C’est l’histoire d’Olfa Hamrouni, mère tunisienne de quatre filles, dont les deux aînées, Rahma et Ghofrane, “ont été dévorées par le loup”, rejoignant les rangs de l’État islamique. Pour faire le récit de cette tragédie familiale, la réalisatrice Kaouther Ben Hania (L’homme qui a vendu sa peau) a imaginé une forme hybride, entre documentaire et fiction, où à Olfa et aux deux cadettes, Eya et Tayssir, répondent trois comédiennes, interprétant les deux disparues et la mère dans les moments trop douloureux.
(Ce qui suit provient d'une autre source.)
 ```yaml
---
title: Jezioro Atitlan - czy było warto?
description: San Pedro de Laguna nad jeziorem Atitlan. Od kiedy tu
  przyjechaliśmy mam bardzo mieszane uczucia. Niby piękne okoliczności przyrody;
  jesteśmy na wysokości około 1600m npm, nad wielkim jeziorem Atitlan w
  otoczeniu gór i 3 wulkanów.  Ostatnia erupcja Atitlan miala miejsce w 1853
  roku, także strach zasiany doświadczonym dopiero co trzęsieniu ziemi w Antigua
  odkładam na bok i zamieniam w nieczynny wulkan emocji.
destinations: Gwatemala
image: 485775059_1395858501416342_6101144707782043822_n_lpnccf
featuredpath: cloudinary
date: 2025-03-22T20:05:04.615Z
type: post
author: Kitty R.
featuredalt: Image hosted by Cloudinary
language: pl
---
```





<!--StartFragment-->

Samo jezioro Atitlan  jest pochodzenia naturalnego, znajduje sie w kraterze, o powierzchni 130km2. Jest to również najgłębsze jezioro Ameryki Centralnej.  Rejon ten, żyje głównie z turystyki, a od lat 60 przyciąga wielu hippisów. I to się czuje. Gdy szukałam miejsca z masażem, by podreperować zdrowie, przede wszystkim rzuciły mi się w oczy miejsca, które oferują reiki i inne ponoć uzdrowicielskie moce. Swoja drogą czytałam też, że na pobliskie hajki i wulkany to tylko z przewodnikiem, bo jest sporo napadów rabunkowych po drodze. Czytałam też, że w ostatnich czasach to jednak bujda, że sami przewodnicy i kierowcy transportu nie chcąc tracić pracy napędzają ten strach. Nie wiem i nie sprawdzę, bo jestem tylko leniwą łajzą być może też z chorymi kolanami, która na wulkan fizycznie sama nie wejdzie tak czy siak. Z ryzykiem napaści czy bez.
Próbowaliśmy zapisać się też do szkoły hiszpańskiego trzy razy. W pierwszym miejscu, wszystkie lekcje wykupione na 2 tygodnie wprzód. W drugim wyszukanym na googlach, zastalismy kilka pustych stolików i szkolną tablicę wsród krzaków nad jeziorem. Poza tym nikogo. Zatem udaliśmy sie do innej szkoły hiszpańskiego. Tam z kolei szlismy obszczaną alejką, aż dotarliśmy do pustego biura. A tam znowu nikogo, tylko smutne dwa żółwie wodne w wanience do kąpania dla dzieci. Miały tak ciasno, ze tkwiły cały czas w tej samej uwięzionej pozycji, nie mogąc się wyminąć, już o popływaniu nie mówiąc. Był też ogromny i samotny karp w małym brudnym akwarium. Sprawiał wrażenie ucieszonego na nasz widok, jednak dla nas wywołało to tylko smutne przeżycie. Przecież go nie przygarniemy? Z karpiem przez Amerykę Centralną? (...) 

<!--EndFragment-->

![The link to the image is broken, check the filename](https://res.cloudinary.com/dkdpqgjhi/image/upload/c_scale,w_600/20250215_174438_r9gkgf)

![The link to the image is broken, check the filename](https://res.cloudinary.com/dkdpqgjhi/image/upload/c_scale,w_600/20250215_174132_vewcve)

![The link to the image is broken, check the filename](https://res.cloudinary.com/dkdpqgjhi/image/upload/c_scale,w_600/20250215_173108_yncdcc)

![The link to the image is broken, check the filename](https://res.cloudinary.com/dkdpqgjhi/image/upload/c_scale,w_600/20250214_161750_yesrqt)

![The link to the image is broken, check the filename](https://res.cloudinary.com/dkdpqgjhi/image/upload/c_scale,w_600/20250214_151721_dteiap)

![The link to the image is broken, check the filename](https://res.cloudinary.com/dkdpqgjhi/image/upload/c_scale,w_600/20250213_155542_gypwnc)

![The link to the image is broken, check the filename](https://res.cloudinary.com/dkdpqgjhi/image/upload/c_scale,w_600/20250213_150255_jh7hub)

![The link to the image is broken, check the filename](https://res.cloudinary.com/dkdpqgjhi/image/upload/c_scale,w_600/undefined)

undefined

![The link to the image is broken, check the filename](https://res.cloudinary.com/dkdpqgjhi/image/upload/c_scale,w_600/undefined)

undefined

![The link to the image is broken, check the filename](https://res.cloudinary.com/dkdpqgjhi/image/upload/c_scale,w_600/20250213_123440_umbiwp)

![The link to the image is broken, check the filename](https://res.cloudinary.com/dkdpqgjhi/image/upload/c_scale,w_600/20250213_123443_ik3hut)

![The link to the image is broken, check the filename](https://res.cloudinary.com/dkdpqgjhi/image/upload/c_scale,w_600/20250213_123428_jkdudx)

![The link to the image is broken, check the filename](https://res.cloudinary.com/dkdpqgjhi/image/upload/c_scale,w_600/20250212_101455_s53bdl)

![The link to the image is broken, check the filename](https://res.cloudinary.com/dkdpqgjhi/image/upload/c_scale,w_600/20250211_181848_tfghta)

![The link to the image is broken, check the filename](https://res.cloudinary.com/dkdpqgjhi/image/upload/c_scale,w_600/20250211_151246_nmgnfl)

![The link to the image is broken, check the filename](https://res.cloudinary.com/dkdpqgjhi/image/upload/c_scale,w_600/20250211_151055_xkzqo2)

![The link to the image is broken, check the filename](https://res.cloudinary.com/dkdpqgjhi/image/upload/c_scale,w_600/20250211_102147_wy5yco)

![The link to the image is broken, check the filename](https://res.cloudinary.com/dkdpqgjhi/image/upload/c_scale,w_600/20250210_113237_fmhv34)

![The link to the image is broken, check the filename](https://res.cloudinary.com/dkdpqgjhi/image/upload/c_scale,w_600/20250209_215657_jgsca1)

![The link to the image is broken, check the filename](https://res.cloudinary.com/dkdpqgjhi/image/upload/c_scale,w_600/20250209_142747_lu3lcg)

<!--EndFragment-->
Singulier, ce dispositif, s’il est par endroits très prégnant, tient aussi de la thérapie familiale, ayant le don de libérer la parole pour déborder de la sphère intime et embrasser l’horizon tunisien dans son ensemble, évoquant la condition des femmes, l’impact d’un patriarcat profondément enraciné ou encore les effets de la révolution arabe. Pour un résultat aussi intense que poignant.

De Kaouther Ben Hania. Avec Olfa Hamrouni, Eya Chikhaoui, Hend Sabri. 1 h 50. Sortie: 13/09.